When eXp Realty filed its answer to the Batton 2 second amended complaint on April 28, 2026, it came out swinging. Two distinct legal defenses, both squarely aimed at the heart of the plaintiffs' theory: a blanket denial that any conspiracy ever existed, and a structural argument that eXp's cloud-based, independent-contractor model insulates it from vicarious liability for whatever its 89,000-plus agents may have done.

But the more interesting story is the one happening outside the courtroom. Since the NAR settlement took effect, eXp has rebuilt its listing-agreement architecture to eliminate broker-to-broker commission sharing entirely. Buyer-agent compensation, in eXp's current world, no longer flows from listing broker to buyer broker at all. It flows from the seller, directly, through a concession negotiated in the purchase contract.
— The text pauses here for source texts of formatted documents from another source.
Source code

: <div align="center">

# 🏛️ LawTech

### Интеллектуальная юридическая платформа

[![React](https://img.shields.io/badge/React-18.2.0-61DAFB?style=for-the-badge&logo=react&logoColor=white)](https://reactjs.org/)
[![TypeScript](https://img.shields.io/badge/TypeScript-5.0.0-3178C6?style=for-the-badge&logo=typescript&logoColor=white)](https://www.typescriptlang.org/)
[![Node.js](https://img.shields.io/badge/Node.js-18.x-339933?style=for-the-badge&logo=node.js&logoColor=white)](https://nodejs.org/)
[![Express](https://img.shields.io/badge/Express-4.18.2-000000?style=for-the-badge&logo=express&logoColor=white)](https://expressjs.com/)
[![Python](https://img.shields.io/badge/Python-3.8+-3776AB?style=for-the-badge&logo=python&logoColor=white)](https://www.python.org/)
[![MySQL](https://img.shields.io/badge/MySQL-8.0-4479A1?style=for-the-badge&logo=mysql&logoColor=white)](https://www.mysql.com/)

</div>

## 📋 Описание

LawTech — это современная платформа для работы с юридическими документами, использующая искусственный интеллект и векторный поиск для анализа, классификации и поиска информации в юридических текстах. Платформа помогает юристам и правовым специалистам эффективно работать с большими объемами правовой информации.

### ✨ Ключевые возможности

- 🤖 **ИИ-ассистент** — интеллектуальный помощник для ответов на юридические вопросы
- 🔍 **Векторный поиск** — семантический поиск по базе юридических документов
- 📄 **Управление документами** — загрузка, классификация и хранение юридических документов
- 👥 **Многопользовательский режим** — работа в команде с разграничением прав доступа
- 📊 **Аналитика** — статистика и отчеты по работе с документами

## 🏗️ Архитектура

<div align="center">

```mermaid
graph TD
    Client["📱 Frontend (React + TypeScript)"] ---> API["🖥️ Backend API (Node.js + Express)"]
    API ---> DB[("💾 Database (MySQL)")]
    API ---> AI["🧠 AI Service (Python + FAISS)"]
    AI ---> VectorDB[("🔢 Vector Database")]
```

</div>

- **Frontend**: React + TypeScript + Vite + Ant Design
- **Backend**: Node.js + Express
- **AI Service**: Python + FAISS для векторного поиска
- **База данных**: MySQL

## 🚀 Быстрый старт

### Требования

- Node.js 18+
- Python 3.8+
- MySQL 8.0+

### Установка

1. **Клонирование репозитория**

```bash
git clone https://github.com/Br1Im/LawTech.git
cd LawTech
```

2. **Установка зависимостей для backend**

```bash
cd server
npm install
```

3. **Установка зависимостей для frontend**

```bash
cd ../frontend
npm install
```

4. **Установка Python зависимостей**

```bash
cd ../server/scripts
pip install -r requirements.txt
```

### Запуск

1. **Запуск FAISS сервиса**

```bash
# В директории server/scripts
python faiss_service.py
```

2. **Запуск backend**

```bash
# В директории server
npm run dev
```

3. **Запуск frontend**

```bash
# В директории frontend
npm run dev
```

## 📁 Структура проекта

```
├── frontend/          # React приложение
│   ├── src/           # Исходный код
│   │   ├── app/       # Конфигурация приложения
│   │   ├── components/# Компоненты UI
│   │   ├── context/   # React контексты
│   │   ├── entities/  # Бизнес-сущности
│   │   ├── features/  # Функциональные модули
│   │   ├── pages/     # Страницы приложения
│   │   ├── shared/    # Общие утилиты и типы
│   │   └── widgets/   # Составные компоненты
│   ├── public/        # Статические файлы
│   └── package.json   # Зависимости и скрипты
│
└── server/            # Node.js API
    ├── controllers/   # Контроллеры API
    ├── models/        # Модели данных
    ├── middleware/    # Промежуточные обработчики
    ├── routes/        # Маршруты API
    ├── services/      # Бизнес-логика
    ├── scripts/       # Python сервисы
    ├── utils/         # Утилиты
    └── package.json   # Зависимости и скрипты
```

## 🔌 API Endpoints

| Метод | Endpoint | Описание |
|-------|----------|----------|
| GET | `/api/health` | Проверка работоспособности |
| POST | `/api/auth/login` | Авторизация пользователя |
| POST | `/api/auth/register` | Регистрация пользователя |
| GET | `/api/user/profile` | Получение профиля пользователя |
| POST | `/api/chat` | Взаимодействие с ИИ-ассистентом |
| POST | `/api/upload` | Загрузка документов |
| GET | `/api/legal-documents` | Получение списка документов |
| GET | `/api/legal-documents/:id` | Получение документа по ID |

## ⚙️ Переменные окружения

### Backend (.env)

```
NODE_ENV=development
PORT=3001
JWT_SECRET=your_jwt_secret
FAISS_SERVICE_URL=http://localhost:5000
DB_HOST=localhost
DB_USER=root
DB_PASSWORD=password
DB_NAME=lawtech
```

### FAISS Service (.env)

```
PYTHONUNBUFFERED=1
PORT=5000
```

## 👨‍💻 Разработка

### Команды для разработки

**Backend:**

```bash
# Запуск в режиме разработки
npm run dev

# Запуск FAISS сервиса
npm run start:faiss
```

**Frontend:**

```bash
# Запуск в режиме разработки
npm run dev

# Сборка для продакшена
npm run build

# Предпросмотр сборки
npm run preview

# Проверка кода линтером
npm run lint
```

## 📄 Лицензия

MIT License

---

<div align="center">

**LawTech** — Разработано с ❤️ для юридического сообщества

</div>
That policy is not a defense to Batton 2. The damages period is closed. But it is, in effect, a forward-looking exhibit — a corporate version of the Fifth Amendment's "we have already restructured the conduct you're complaining about." Whether that exhibit helps eXp at trial, or hurts it, is one of the more interesting strategic questions in the case.


What eXp Is Arguing

eXp's April 28 filing advances two core positions:

The "no conspiracy" defense. eXp flatly denies that it participated in, agreed to, or benefited from any conspiracy to fix buyer-broker commissions. Unlike Redfin — which has acknowledged prior NAR membership and is leaning on the Smith v. United States withdrawal doctrine — and unlike United Real Estate, which states it was never an NAR member at all, eXp's position is essentially that the alleged conspiracy did not exist as a matter of law, and that even if it did, eXp was not part of it.

The independent contractor defense. eXp argues that its agents are independent contractors, not employees, and that the brokerage cannot be held vicariously liable for commission practices its agents independently chose to follow. Because eXp operates without physical offices — its agents work entirely through the company's cloud-based virtual environment — eXp contends it had no traditional management structure through which to enforce or coordinate any commission-sharing scheme.

Both defenses are plausible on paper. Both face headwinds.


Why the "No Conspiracy" Defense Is Harder Than It Looks

The "no conspiracy" defense is the broadest and most aggressive position eXp could take. It asks the court to find that the entire Batton 2 theory of liability is wrong — not just as applied to eXp, but as a matter of law.

That is a tall order. Plaintiffs already survived a motion to dismiss in Batton 2, which means Judge Durkin found the conspiracy allegations plausible enough to proceed. eXp is now seeking a different outcome at summary judgment, where the question is whether there is a genuine dispute of material fact.

The problem for eXp is the paper trail. eXp is a current NAR member. Its agents must follow NAR's Code of Ethics and MLS rules as a condition of MLS access. Those rules — at least during the damages period — included the Cooperative Compensation Rule requiring sellers' agents to offer compensation to buyers' agents. Plaintiffs are expected to argue that eXp's participation in NAR-affiliated MLSs is direct evidence of agreement to follow that rule.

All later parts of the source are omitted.